(RECORDS SHOWN Opens)
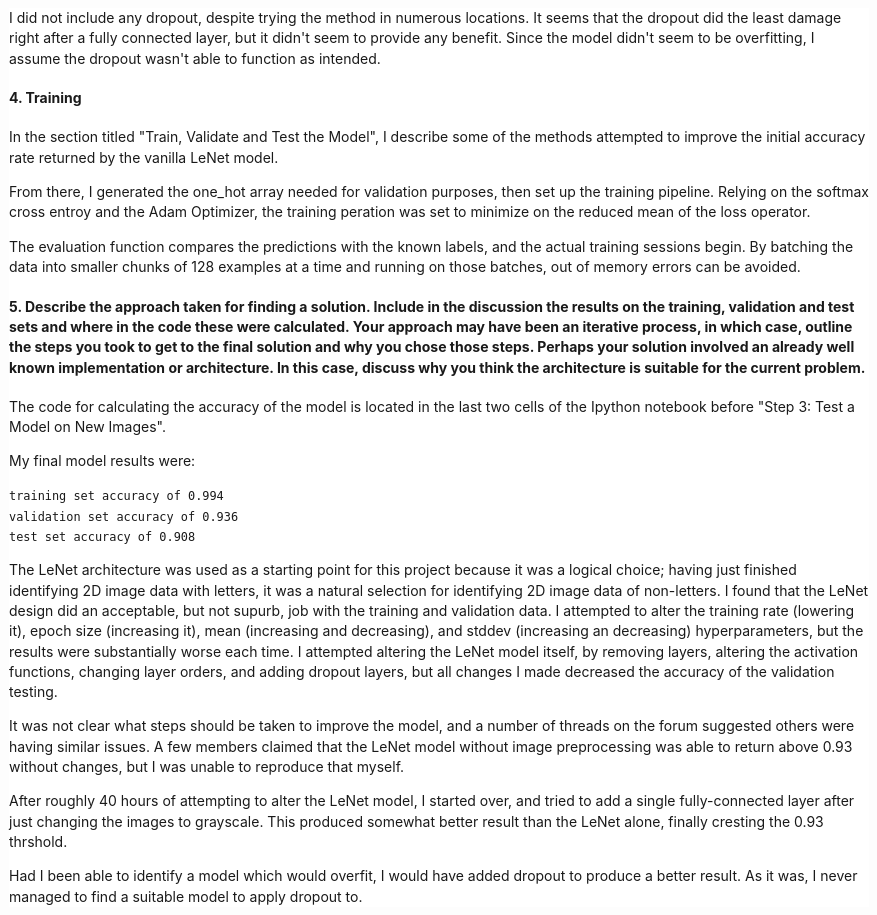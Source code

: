 I did not include any dropout, despite trying the method in numerous locations. It seems that the dropout did the least damage right after a fully connected layer, but it didn't seem to provide any benefit. Since the model didn't seem to be overfitting, I assume the dropout wasn't able to function as intended.

#### 4. Training

In the section titled "Train, Validate and Test the Model", I describe some of the methods attempted to improve the initial accuracy rate returned by the vanilla LeNet model.

From there, I generated the one_hot array needed for validation purposes, then set up the training pipeline. Relying on the softmax cross entroy and the Adam Optimizer, the training peration was set to minimize on the reduced mean of the loss operator.

The evaluation function compares the predictions with the known labels, and the actual training sessions begin. By batching the data into smaller chunks of 128 examples at a time and running on those batches, out of memory errors can be avoided.

#### 5. Describe the approach taken for finding a solution. Include in the discussion the results on the training, validation and test sets and where in the code these were calculated. Your approach may have been an iterative process, in which case, outline the steps you took to get to the final solution and why you chose those steps. Perhaps your solution involved an already well known implementation or architecture. In this case, discuss why you think the architecture is suitable for the current problem.

The code for calculating the accuracy of the model is located in the last two cells of the Ipython notebook before "Step 3: Test a Model on New Images".

My final model results were:

    training set accuracy of 0.994
    validation set accuracy of 0.936
    test set accuracy of 0.908

The LeNet architecture was used as a starting point for this project because it was a logical choice; having just finished identifying 2D image data with letters, it was a natural selection for identifying 2D image data of non-letters. I found that the LeNet design did an acceptable, but not supurb, job with the training and validation data. I attempted to alter the training rate (lowering it), epoch size (increasing it), mean (increasing and decreasing), and stddev (increasing an decreasing) hyperparameters, but the results were substantially worse each time. I attempted altering the LeNet model itself, by removing layers, altering the activation functions, changing layer orders, and adding dropout layers, but all changes I made decreased the accuracy of the validation testing.

It was not clear what steps should be taken to improve the model, and a number of threads on the forum suggested others were having similar issues. A few members claimed that the LeNet model without image preprocessing was able to return above 0.93 without changes, but I was unable to reproduce that myself.

After roughly 40 hours of attempting to alter the LeNet model, I started over, and tried to add a single fully-connected layer after just changing the images to grayscale. This produced somewhat better result than the LeNet alone, finally cresting the 0.93 thrshold.

Had I been able to identify a model which would overfit, I would have added dropout to produce a better result. As it was, I never managed to find a suitable model to apply dropout to.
(RECORDS SHOWN Closes)
## WORK REQUEST
Using the entries above, return exactly the lines from the line with "In the section" to the line with "The evaluation function", counting both of those lines.

## YOUR SOLUTION
In the section titled "Train, Validate and Test the Model", I describe some of the methods attempted to improve the initial accuracy rate returned by the vanilla LeNet model.

From there, I generated the one_hot array needed for validation purposes, then set up the training pipeline. Relying on the softmax cross entroy and the Adam Optimizer, the training peration was set to minimize on the reduced mean of the loss operator.

The evaluation function compares the predictions with the known labels, and the actual training sessions begin. By batching the data into smaller chunks of 128 examples at a time and running on those batches, out of memory errors can be avoided.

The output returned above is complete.